* [RAW DATA]
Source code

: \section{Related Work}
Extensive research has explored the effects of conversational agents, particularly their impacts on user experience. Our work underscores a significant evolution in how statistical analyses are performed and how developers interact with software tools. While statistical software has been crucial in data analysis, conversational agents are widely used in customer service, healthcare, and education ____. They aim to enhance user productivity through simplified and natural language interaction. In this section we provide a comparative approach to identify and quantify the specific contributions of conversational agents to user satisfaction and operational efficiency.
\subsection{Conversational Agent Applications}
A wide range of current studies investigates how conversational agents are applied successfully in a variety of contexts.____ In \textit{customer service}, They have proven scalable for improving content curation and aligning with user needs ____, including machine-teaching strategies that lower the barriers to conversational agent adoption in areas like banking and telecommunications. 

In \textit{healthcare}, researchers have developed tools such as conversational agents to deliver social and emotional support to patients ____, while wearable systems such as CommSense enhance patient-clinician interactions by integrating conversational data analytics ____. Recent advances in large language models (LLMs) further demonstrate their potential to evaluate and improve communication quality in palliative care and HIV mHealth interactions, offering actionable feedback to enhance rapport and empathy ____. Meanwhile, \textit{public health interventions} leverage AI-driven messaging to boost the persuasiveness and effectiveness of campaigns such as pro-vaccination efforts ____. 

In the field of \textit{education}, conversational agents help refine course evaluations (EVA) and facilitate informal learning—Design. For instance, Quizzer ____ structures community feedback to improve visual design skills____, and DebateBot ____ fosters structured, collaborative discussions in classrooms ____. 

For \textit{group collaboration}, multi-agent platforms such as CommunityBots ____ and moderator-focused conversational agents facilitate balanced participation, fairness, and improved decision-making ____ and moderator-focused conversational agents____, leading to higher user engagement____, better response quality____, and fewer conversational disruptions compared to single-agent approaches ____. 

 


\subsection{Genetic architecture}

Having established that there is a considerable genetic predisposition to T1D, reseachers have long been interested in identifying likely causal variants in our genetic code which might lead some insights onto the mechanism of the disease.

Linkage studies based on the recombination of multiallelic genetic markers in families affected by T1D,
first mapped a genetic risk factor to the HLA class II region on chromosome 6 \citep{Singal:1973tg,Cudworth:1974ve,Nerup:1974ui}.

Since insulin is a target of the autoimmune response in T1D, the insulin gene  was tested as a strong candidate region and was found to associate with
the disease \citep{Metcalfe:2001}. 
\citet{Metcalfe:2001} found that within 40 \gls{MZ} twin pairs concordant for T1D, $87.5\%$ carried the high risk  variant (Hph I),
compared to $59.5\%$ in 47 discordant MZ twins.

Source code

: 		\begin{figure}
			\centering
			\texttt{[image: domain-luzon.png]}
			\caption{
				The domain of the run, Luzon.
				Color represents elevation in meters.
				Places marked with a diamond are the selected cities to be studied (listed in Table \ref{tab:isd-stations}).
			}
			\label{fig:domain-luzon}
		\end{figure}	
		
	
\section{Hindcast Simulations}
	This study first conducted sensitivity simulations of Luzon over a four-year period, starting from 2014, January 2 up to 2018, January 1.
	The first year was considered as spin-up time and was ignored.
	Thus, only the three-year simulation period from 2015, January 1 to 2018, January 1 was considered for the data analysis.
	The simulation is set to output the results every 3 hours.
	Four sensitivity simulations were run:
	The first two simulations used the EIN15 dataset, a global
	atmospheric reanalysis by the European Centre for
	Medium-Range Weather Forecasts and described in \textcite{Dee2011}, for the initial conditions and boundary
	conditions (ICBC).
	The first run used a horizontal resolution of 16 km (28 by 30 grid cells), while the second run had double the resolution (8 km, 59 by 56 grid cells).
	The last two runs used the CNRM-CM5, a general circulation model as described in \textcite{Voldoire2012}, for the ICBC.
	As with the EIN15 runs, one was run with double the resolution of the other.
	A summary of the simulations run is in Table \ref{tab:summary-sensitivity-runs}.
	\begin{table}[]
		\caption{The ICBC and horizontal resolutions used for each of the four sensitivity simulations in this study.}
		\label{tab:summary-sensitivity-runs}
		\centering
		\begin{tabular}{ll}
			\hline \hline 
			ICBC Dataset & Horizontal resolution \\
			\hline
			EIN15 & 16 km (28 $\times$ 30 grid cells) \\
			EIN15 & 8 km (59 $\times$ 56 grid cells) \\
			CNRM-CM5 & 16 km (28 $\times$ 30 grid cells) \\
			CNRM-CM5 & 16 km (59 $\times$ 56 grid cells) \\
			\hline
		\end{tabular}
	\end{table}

* [AIM OF THE TASK] Repeat the listing. Keep every character the same.

* [YOUR SOLUTION]
Source code

: \section{Related Work}
Extensive research has explored the effects of conversational agents, particularly their impacts on user experience. Our work underscores a significant evolution in how statistical analyses are performed and how developers interact with software tools. While statistical software has been crucial in data analysis, conversational agents are widely used in customer service, healthcare, and education ____. They aim to enhance user productivity through simplified and natural language interaction. In this section we provide a comparative approach to identify and quantify the specific contributions of conversational agents to user satisfaction and operational efficiency.
\subsection{Conversational Agent Applications}
A wide range of current studies investigates how conversational agents are applied successfully in a variety of contexts.____ In \textit{customer service}, They have proven scalable for improving content curation and aligning with user needs ____, including machine-teaching strategies that lower the barriers to conversational agent adoption in areas like banking and telecommunications. 

In \textit{healthcare}, researchers have developed tools such as conversational agents to deliver social and emotional support to patients ____, while wearable systems such as CommSense enhance patient-clinician interactions by integrating conversational data analytics ____. Recent advances in large language models (LLMs) further demonstrate their potential to evaluate and improve communication quality in palliative care and HIV mHealth interactions, offering actionable feedback to enhance rapport and empathy ____. Meanwhile, \textit{public health interventions} leverage AI-driven messaging to boost the persuasiveness and effectiveness of campaigns such as pro-vaccination efforts ____. 

In the field of \textit{education}, conversational agents help refine course evaluations (EVA) and facilitate informal learning—Design. For instance, Quizzer ____ structures community feedback to improve visual design skills____, and DebateBot ____ fosters structured, collaborative discussions in classrooms ____. 

For \textit{group collaboration}, multi-agent platforms such as CommunityBots ____ and moderator-focused conversational agents facilitate balanced participation, fairness, and improved decision-making ____ and moderator-focused conversational agents____, leading to higher user engagement____, better response quality____, and fewer conversational disruptions compared to single-agent approaches ____. 

 


\subsection{Genetic architecture}

Having established that there is a considerable genetic predisposition to T1D, reseachers have long been interested in identifying likely causal variants in our genetic code which might lead some insights onto the mechanism of the disease.

Linkage studies based on the recombination of multiallelic genetic markers in families affected by T1D,
first mapped a genetic risk factor to the HLA class II region on chromosome 6 \citep{Singal:1973tg,Cudworth:1974ve,Nerup:1974ui}.

Since insulin is a target of the autoimmune response in T1D, the insulin gene  was tested as a strong candidate region and was found to associate with
the disease \citep{Metcalfe:2001}. 
\citet{Metcalfe:2001} found that within 40 \gls{MZ} twin pairs concordant for T1D, $87.5\%$ carried the high risk  variant (Hph I),
compared to $59.5\%$ in 47 discordant MZ twins.

Source code

: 		\begin{figure}
			\centering
			\texttt{[image: domain-luzon.png]}
			\caption{
				The domain of the run, Luzon.
				Color represents elevation in meters.
				Places marked with a diamond are the selected cities to be studied (listed in Table \ref{tab:isd-stations}).
			}
			\label{fig:domain-luzon}
		\end{figure}	
		
	
\section{Hindcast Simulations}
	This study first conducted sensitivity simulations of Luzon over a four-year period, starting from 2014, January 2 up to 2018, January 1.
	The first year was considered as spin-up time and was ignored.
	Thus, only the three-year simulation period from 2015, January 1 to 2018, January 1 was considered for the data analysis.
	The simulation is set to output the results every 3 hours.
	Four sensitivity simulations were run:
	The first two simulations used the EIN15 dataset, a global
	atmospheric reanalysis by the European Centre for
	Medium-Range Weather Forecasts and described in \textcite{Dee2011}, for the initial conditions and boundary
	conditions (ICBC).
	The first run used a horizontal resolution of 16 km (28 by 30 grid cells), while the second run had double the resolution (8 km, 59 by 56 grid cells).
	The last two runs used the CNRM-CM5, a general circulation model as described in \textcite{Voldoire2012}, for the ICBC.
	As with the EIN15 runs, one was run with double the resolution of the other.
	A summary of the simulations run is in Table \ref{tab:summary-sensitivity-runs}.
	\begin{table}[]
		\caption{The ICBC and horizontal resolutions used for each of the four sensitivity simulations in this study.}
		\label{tab:summary-sensitivity-runs}
		\centering
		\begin{tabular}{ll}
			\hline \hline 
			ICBC Dataset & Horizontal resolution \\
			\hline
			EIN15 & 16 km (28 $\times$ 30 grid cells) \\
			EIN15 & 8 km (59 $\times$ 56 grid cells) \\
			CNRM-CM5 & 16 km (28 $\times$ 30 grid cells) \\
			CNRM-CM5 & 16 km (59 $\times$ 56 grid cells) \\
			\hline
		\end{tabular}
	\end{table}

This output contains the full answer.